• Por Antonio Méndez

“Battle For The Sun” es el sexto disco en estudio de Placebo, el grupo inglés de Brian Molko que pretende sonar épico e intenso, con tonos sombríos, muros de guitarras distorsionadas, voces angustiosas-teatrales y sintetizadores, que combinan rasgos góticos y glam con estribillos arena rock y bases techno pop, mezclando la new wave y el David Bowie de los 70 con el metal, el grunge de Nirvana y el brit pop glamero tipo Suede. El resultado se revela sobreproducido, redudante y tópico en cuanto a trillada angustia reflexiva personal y tormenta emocional.

En “Kitty Litter” chispean los intensos riffs distorsionados con trémula voz mediante la cual Molko narra en tono sexy la cercanía a una buena moza, muy caliente ella, que baile y le pone… Necesita un cambio de piel a lo serpiente. Qué cosas.

“Ashtray Heart”, referencia clara al tema homónimo de Captain Beefheart contenido en su disco “Doc At The Radar Station”, contiene palabras en español (cenicero, mi corazón es cenicero) y el sonido alterna el pop rock radiofónico en medio tiempo con el rutinario emo rock.

El título homónimo el disco, “Battle For The Sun”, es de lo más salvable del álbum, por lo menos ofrece variantes rítmicas iniciadas con un tempo lento y guitarras a lo Television antes de un break de potentes guitarras metaleras y un incremento rítmico a partir de la segunda estrofa que enfatiza también la imaginería desde la frustración por una mala relación.

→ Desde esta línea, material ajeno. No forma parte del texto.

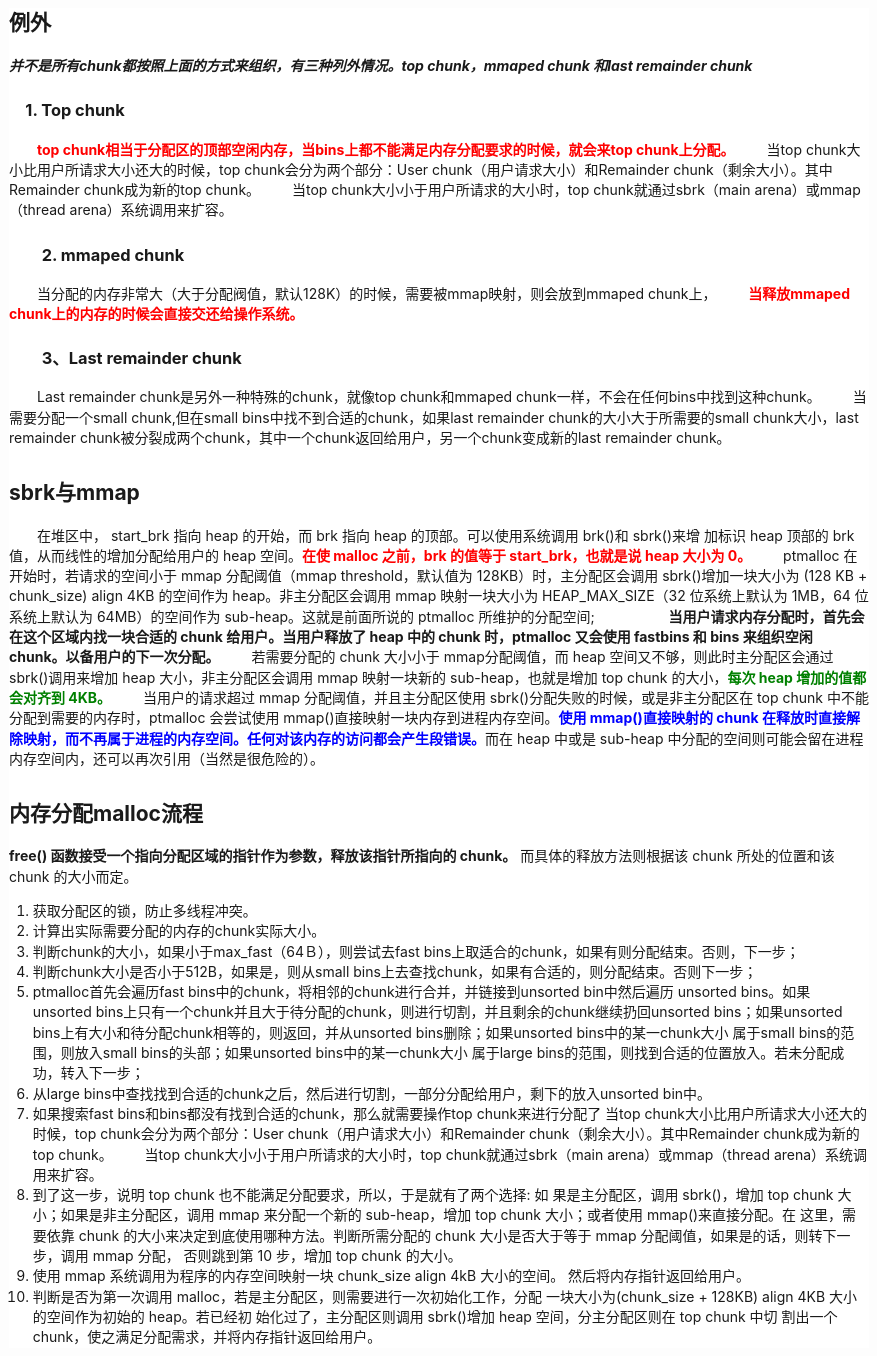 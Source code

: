 
## 例外
***并不是所有chunk都按照上面的方式来组织，有三种列外情况。top chunk，mmaped chunk 和last remainder chunk***
### 　1. Top chunk
　　<font color=red>**top chunk相当于分配区的顶部空闲内存，当bins上都不能满足内存分配要求的时候，就会来top chunk上分配。**</font>
　　当top chunk大小比用户所请求大小还大的时候，top chunk会分为两个部分：User chunk（用户请求大小）和Remainder chunk（剩余大小）。其中Remainder chunk成为新的top chunk。
　　当top chunk大小小于用户所请求的大小时，top chunk就通过sbrk（main arena）或mmap（thread arena）系统调用来扩容。
### 　　2. mmaped chunk
　　当分配的内存非常大（大于分配阀值，默认128K）的时候，需要被mmap映射，则会放到mmaped chunk上，
　　<font color=red>**当释放mmaped chunk上的内存的时候会直接交还给操作系统。**</font>
### 　　3、Last remainder chunk
　　Last remainder chunk是另外一种特殊的chunk，就像top chunk和mmaped chunk一样，不会在任何bins中找到这种chunk。
　　当需要分配一个small chunk,但在small bins中找不到合适的chunk，如果last remainder chunk的大小大于所需要的small chunk大小，last remainder chunk被分裂成两个chunk，其中一个chunk返回给用户，另一个chunk变成新的last remainder chunk。


## sbrk与mmap
　　在堆区中， start_brk 指向 heap 的开始，而 brk 指向 heap 的顶部。可以使用系统调用 brk()和 sbrk()来增 加标识 heap 顶部的 brk 值，从而线性的增加分配给用户的 heap 空间。<font color=red>**在使 malloc 之前，brk 的值等于 start_brk，也就是说 heap 大小为 0。**</font>
　　ptmalloc 在开始时，若请求的空间小于 mmap 分配阈值（mmap threshold，默认值为 128KB）时，主分配区会调用 sbrk()增加一块大小为 (128 KB + chunk_size) align 4KB 的空间作为 heap。非主分配区会调用 mmap 映射一块大小为 HEAP_MAX_SIZE（32 位系统上默认为 1MB，64 位系统上默认为 64MB）的空间作为 sub-heap。这就是前面所说的 ptmalloc 所维护的分配空间;　　　
　　**当用户请求内存分配时，首先会在这个区域内找一块合适的 chunk 给用户。当用户释放了 heap 中的 chunk 时，ptmalloc 又会使用 fastbins 和 bins 来组织空闲 chunk。以备用户的下一次分配。**
　　若需要分配的 chunk 大小小于 mmap分配阈值，而 heap 空间又不够，则此时主分配区会通过 sbrk()调用来增加 heap 大小，非主分配区会调用 mmap 映射一块新的 sub-heap，也就是增加 top chunk 的大小，<font color=green>**每次 heap 增加的值都会对齐到 4KB。**</font>
　　当用户的请求超过 mmap 分配阈值，并且主分配区使用 sbrk()分配失败的时候，或是非主分配区在 top chunk 中不能分配到需要的内存时，ptmalloc 会尝试使用 mmap()直接映射一块内存到进程内存空间。<font color=blue>**使用 mmap()直接映射的 chunk 在释放时直接解除映射，而不再属于进程的内存空间。任何对该内存的访问都会产生段错误。**</font>而在 heap 中或是 sub-heap 中分配的空间则可能会留在进程内存空间内，还可以再次引用（当然是很危险的）。
　　

## 内存分配malloc流程
**free() 函数接受一个指向分配区域的指针作为参数，释放该指针所指向的 chunk。**
而具体的释放方法则根据该 chunk 所处的位置和该 chunk 的大小而定。
 1. 获取分配区的锁，防止多线程冲突。
 1. 计算出实际需要分配的内存的chunk实际大小。
 1. 判断chunk的大小，如果小于max_fast（64Ｂ），则尝试去fast bins上取适合的chunk，如果有则分配结束。否则，下一步；
 1. 判断chunk大小是否小于512B，如果是，则从small bins上去查找chunk，如果有合适的，则分配结束。否则下一步；
 1. ptmalloc首先会遍历fast bins中的chunk，将相邻的chunk进行合并，并链接到unsorted bin中然后遍历 unsorted bins。如果unsorted bins上只有一个chunk并且大于待分配的chunk，则进行切割，并且剩余的chunk继续扔回unsorted bins；如果unsorted bins上有大小和待分配chunk相等的，则返回，并从unsorted bins删除；如果unsorted bins中的某一chunk大小 属于small bins的范围，则放入small bins的头部；如果unsorted bins中的某一chunk大小 属于large bins的范围，则找到合适的位置放入。若未分配成功，转入下一步；
 1. 从large bins中查找找到合适的chunk之后，然后进行切割，一部分分配给用户，剩下的放入unsorted bin中。
 1. 如果搜索fast bins和bins都没有找到合适的chunk，那么就需要操作top chunk来进行分配了
当top chunk大小比用户所请求大小还大的时候，top chunk会分为两个部分：User chunk（用户请求大小）和Remainder chunk（剩余大小）。其中Remainder chunk成为新的top chunk。
　　当top chunk大小小于用户所请求的大小时，top chunk就通过sbrk（main arena）或mmap（thread arena）系统调用来扩容。
 1. 到了这一步，说明 top chunk 也不能满足分配要求，所以，于是就有了两个选择: 如 果是主分配区，调用 sbrk()，增加 top chunk 大小；如果是非主分配区，调用 mmap 来分配一个新的 sub-heap，增加 top chunk 大小；或者使用 mmap()来直接分配。在 这里，需要依靠 chunk 的大小来决定到底使用哪种方法。判断所需分配的 chunk 大小是否大于等于 mmap 分配阈值，如果是的话，则转下一步，调用 mmap 分配， 否则跳到第 10 步，增加 top chunk 的大小。
 1. 使用 mmap 系统调用为程序的内存空间映射一块 chunk_size align 4kB 大小的空间。 然后将内存指针返回给用户。
 1. 判断是否为第一次调用 malloc，若是主分配区，则需要进行一次初始化工作，分配 一块大小为(chunk_size + 128KB) align 4KB 大小的空间作为初始的 heap。若已经初 始化过了，主分配区则调用 sbrk()增加 heap 空间，分主分配区则在 top chunk 中切 割出一个 chunk，使之满足分配需求，并将内存指针返回给用户。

“For What It’s Worth”, canción que nada tiene que ver con el conocido clásico de los 60 de Buffalo Springfied, es un corte intenso, bailable, de efervescencia rítmica que podría surgir de una mezcla entre The Sounds con The Killers. Molko afirma en este tema que a nadie le importas cuando estás en el arroyo, no hay amantes ni hay amigos.

“Devil In The Details” es un ejercicio funcional emo-electrónica metalera, “Bright Lights” tiene fases funk dentro de un sonido de revival new wave/post punk, al igual que “The Never-Endind Why”.

Los sintetizadores brillan en “Speak In Tongues”, en donde pretende variar sus monótonos registros con uso de armonías vocales, el dance pop “Julien” tiene el suicidio en primer plano, y Lou Reed parece cantar “Happy You’re Gone”.

“Breathe Underwater” posee arreglos épicos con riff post-punk y“Come Undone” no es una versión de Duran Duran, sino una balada épica sobre pesar amoroso.